» **Task instructions**
Which lines of the data contain the string "branch"? Show each of them.

____________

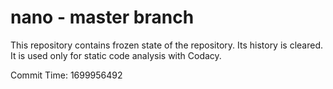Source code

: # nano - master branch

This repository contains frozen state of the repository.
Its history is cleared. It is used only for static code
analysis with Codacy.

Commit Time: 1699956492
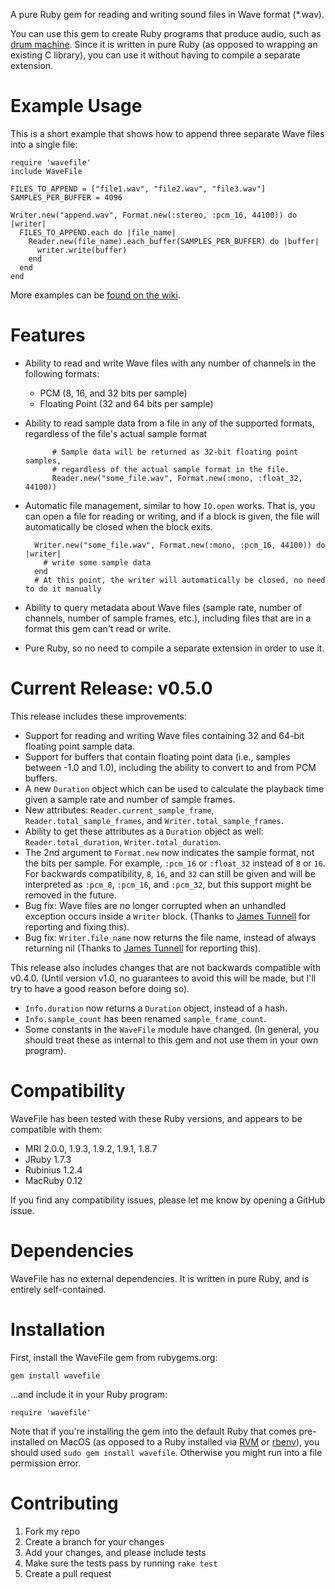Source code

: A pure Ruby gem for reading and writing sound files in Wave format (*.wav).

You can use this gem to create Ruby programs that produce audio, such as [drum machine](http://beatsdrummachine.com). Since it is written in pure Ruby (as opposed to wrapping an existing C library), you can use it without having to compile a separate extension.


# Example Usage

This is a short example that shows how to append three separate Wave files into a single file:

    require 'wavefile'
    include WaveFile
    
    FILES_TO_APPEND = ["file1.wav", "file2.wav", "file3.wav"]
    SAMPLES_PER_BUFFER = 4096

    Writer.new("append.wav", Format.new(:stereo, :pcm_16, 44100)) do |writer|
      FILES_TO_APPEND.each do |file_name|
        Reader.new(file_name).each_buffer(SAMPLES_PER_BUFFER) do |buffer|
          writer.write(buffer)
        end
      end
    end

More examples can be [found on the wiki](https://github.com/jstrait/wavefile/wiki).


# Features

* Ability to read and write Wave files with any number of channels in the following formats:
  * PCM (8, 16, and 32 bits per sample)
  * Floating Point (32 and 64 bits per sample)
* Ability to read sample data from a file in any of the supported formats, regardless of the file's actual sample format

            # Sample data will be returned as 32-bit floating point samples,
            # regardless of the actual sample format in the file.
            Reader.new("some_file.wav", Format.new(:mono, :float_32, 44100))

* Automatic file management, similar to how `IO.open` works. That is, you can open a file for reading or writing, and if a block is given, the file will automatically be closed when the block exits.

        Writer.new("some_file.wav", Format.new(:mono, :pcm_16, 44100)) do |writer|
          # write some sample data
        end
        # At this point, the writer will automatically be closed, no need to do it manually

* Ability to query metadata about Wave files (sample rate, number of channels, number of sample frames, etc.), including files that are in a format this gem can't read or write.
* Pure Ruby, so no need to compile a separate extension in order to use it.


# Current Release: v0.5.0

This release includes these improvements:

* Support for reading and writing Wave files containing 32 and 64-bit floating point sample data.
* Support for buffers that contain floating point data (i.e., samples between -1.0 and 1.0), including the ability to convert to and from PCM buffers.
* A new `Duration` object which can be used to calculate the playback time given a sample rate and number of sample frames.
* New attributes: `Reader.current_sample_frame`, `Reader.total_sample_frames`, and `Writer.total_sample_frames`.
* Ability to get these attributes as a `Duration` object as well: `Reader.total_duration`, `Writer.total_duration`.
* The 2nd argument to `Format.new` now indicates the sample format, not the bits per sample. For example, `:pcm_16` or `:float_32` instead of `8` or `16`. For backwards compatibility, `8`, `16`, and `32` can still be given and will be interpreted as `:pcm_8`, `:pcm_16`, and `:pcm_32`, but this support might be removed in the future.
* Bug fix: Wave files are no longer corrupted when an unhandled exception occurs inside a `Writer` block. (Thanks to [James Tunnell](https://github.com/jamestunnell) for reporting and fixing this).
* Bug fix: `Writer.file_name` now returns the file name, instead of always returning nil (Thanks to [James Tunnell](https://github.com/jamestunnell) for reporting this).

This release also includes changes that are not backwards compatible with v0.4.0. (Until version v1.0, no guarantees to avoid this will be made, but I'll try to have a good reason before doing so).

* `Info.duration` now returns a `Duration` object, instead of a hash.
* `Info.sample_count` has been renamed `sample_frame_count`.
* Some constants in the `WaveFile` module have changed. (In general, you should treat these as internal to this gem and not use them in your own program).


# Compatibility

WaveFile has been tested with these Ruby versions, and appears to be compatible with them:

* MRI 2.0.0, 1.9.3, 1.9.2, 1.9.1, 1.8.7
* JRuby 1.7.3
* Rubinius 1.2.4
* MacRuby 0.12

If you find any compatibility issues, please let me know by opening a GitHub issue.


# Dependencies

WaveFile has no external dependencies. It is written in pure Ruby, and is entirely self-contained.


# Installation

First, install the WaveFile gem from rubygems.org:

    gem install wavefile

...and include it in your Ruby program:

    require 'wavefile'

Note that if you're installing the gem into the default Ruby that comes pre-installed on MacOS (as opposed to a Ruby installed via [RVM](http://beginrescueend.com/) or [rbenv](https://github.com/sstephenson/rbenv/)), you should used `sudo gem install wavefile`. Otherwise you might run into a file permission error.


# Contributing

1. Fork my repo
2. Create a branch for your changes
3. Add your changes, and please include tests
4. Make sure the tests pass by running `rake test`
5. Create a pull request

____________

» **Completed task**
: # nano - master branch
2. Create a branch for your changes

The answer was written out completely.